In Brazil the real impact of Carnaval is the unanimous and very public outpouring of pride and collective identity. It is a coordinated manifestation of all that it means to be Brazilian; I carnavalizar (yes they created a verb as well), therefore I am.
The regional differences within Brazil are equally intriguing, with music and costumes varying throughout the land. In the cultural epicenters of Rio de Janeiro and São Paulo the ground tremors to the march of the samba schools as they parade down the Sambadromes in search of the coveted carnival crown, whereas further north, cities such as Salvador and Recife insist that the party spills onto the streets.
The business of Carnival is just equally captivating. In 2011 Rio de Janeiro’s Carnival alone drew 4.9 million revelers to the cidade maravilhosa, 400,000 of them from overseas.
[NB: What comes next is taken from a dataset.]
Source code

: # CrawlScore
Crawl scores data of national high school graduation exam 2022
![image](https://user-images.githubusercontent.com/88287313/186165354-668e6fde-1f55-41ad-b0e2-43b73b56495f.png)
Each year hundreds of thousands of tourists from up and down the country flood the party cities of Rio de Janeiro, São Paulo, Salvador and Recife, all in the search of extravagance, escapism and (ironically) a good steak.
It is not just a celebration; it is an industry, and an important one for an economy that has the potential to dance all night. But therein lies the dichotomy of this most sacred revelry. As if planned by a naughty schoolboy, Carnival barely allows the country to shrug off the hangover of yuletide indulgence – It is little surprise that locals often lament, “nothing happens until after Carnival”. Whist other cultures observe somewhat more sedate Shrovetide traditions, most of which omit public holidays I might add, Brazil grinds to a unified halt. Whether this is helpful or not is a matter of opinion.
What is not up for debate, however, is how significant Carnival is to the Brazilian people. So, whether you like to dance or not, it’s time to skip to the Brazilian beat as Carnival is here to stay (and if that isn’t a good reason for a party then I don’t know what is).